■ Information ■
-.-.-

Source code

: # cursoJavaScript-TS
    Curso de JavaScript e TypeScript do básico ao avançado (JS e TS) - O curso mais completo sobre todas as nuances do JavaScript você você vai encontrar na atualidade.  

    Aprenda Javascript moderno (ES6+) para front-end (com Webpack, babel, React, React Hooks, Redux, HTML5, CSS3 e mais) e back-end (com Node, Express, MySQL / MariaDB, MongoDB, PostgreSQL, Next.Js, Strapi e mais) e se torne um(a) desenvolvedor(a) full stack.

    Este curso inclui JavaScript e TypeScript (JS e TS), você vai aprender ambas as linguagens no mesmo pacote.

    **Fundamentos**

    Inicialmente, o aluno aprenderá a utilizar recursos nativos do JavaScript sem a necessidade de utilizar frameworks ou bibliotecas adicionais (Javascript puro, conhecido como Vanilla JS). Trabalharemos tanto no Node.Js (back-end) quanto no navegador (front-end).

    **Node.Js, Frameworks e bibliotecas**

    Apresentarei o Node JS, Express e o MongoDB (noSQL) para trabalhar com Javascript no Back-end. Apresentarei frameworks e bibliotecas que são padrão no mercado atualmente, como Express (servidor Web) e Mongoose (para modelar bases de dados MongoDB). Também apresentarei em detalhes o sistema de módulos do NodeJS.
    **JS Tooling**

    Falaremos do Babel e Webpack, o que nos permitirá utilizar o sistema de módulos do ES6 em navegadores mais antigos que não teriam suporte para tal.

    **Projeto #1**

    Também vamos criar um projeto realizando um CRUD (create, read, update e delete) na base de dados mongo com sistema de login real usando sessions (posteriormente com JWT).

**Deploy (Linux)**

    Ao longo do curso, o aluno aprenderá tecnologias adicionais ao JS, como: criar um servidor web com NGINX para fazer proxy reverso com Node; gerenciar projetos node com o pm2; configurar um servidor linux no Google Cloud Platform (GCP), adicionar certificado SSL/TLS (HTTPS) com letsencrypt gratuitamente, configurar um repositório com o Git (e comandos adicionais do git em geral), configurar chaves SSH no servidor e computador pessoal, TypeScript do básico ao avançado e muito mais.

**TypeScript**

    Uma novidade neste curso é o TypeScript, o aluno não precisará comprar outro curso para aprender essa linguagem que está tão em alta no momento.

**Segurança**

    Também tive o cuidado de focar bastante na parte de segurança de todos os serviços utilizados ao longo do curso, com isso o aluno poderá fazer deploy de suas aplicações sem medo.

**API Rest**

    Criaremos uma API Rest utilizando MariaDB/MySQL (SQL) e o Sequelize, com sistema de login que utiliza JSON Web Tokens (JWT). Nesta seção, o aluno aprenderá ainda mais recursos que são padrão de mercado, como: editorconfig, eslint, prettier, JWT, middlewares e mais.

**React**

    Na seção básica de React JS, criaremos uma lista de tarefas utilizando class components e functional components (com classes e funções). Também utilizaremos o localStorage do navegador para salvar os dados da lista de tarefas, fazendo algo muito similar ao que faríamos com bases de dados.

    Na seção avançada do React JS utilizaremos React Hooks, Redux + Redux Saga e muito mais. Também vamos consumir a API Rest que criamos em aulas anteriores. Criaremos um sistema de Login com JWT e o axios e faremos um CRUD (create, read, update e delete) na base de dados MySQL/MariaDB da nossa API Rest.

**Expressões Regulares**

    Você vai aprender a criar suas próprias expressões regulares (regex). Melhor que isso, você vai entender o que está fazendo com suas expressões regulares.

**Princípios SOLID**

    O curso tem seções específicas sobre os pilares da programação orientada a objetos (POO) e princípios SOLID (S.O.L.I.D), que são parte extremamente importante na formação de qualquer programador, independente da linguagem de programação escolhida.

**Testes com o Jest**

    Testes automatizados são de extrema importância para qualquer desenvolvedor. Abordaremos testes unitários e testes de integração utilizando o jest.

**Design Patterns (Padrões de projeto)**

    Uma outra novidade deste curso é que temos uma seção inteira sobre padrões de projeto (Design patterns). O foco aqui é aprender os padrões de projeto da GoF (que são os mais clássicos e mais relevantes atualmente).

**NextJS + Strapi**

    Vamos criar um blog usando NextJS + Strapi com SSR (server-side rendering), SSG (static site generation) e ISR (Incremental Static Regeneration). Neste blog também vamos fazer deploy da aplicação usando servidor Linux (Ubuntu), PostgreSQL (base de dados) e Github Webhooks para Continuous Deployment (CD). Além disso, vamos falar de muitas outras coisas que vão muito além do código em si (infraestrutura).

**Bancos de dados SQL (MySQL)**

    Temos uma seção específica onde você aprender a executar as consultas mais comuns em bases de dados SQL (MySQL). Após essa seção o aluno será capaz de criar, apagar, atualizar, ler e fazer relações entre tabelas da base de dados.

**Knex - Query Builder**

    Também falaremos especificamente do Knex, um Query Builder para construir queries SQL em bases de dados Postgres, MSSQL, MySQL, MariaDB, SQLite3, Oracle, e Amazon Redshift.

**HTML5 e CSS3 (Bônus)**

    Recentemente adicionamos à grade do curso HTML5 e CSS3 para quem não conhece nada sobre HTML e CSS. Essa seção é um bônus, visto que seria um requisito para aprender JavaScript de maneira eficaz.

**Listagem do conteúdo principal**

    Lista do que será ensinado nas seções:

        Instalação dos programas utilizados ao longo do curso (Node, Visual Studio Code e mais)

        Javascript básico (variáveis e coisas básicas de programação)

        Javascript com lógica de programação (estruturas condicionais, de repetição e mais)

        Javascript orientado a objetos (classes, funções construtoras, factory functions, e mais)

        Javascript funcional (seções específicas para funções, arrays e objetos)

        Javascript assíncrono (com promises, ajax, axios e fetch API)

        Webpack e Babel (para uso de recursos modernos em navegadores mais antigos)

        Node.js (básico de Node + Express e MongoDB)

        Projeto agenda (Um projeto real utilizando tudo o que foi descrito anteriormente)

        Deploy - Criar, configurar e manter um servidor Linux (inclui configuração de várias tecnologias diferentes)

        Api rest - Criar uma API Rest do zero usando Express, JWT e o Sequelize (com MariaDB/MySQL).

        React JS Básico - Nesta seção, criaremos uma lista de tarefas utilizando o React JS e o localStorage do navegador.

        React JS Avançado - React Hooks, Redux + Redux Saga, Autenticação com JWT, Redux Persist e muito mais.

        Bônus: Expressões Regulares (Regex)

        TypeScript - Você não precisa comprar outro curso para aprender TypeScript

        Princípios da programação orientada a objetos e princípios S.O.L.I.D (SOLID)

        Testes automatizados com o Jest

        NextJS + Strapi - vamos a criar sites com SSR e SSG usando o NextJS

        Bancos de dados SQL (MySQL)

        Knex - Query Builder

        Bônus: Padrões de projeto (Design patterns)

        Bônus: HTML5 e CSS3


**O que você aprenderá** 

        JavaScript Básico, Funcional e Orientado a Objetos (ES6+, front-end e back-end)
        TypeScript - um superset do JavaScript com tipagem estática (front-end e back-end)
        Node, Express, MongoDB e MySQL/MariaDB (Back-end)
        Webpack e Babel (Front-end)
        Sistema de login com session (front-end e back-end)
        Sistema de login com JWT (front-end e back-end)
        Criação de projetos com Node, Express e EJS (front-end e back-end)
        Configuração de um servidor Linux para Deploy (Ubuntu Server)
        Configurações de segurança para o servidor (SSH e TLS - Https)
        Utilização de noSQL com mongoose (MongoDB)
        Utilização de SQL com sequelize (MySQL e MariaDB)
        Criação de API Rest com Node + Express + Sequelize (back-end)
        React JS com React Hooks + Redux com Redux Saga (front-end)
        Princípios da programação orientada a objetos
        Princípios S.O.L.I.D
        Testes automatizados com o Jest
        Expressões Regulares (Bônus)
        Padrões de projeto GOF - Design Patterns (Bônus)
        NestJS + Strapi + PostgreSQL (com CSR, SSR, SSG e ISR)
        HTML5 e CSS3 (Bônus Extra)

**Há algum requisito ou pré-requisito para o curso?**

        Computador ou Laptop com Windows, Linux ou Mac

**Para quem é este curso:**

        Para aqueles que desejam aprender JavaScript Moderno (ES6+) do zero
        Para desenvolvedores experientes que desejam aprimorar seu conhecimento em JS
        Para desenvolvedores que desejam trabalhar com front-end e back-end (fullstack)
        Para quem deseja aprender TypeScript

-.-.-

■ Task objective ■
Write out exactly the lines between the start of the entries and the line containing "Frameworks e bibliotecas**", including that line and the first one.

■ Task response ■
Source code

: # cursoJavaScript-TS
    Curso de JavaScript e TypeScript do básico ao avançado (JS e TS) - O curso mais completo sobre todas as nuances do JavaScript você você vai encontrar na atualidade.  

    Aprenda Javascript moderno (ES6+) para front-end (com Webpack, babel, React, React Hooks, Redux, HTML5, CSS3 e mais) e back-end (com Node, Express, MySQL / MariaDB, MongoDB, PostgreSQL, Next.Js, Strapi e mais) e se torne um(a) desenvolvedor(a) full stack.

    Este curso inclui JavaScript e TypeScript (JS e TS), você vai aprender ambas as linguagens no mesmo pacote.

    **Fundamentos**

    Inicialmente, o aluno aprenderá a utilizar recursos nativos do JavaScript sem a necessidade de utilizar frameworks ou bibliotecas adicionais (Javascript puro, conhecido como Vanilla JS). Trabalharemos tanto no Node.Js (back-end) quanto no navegador (front-end).

    **Node.Js, Frameworks e bibliotecas**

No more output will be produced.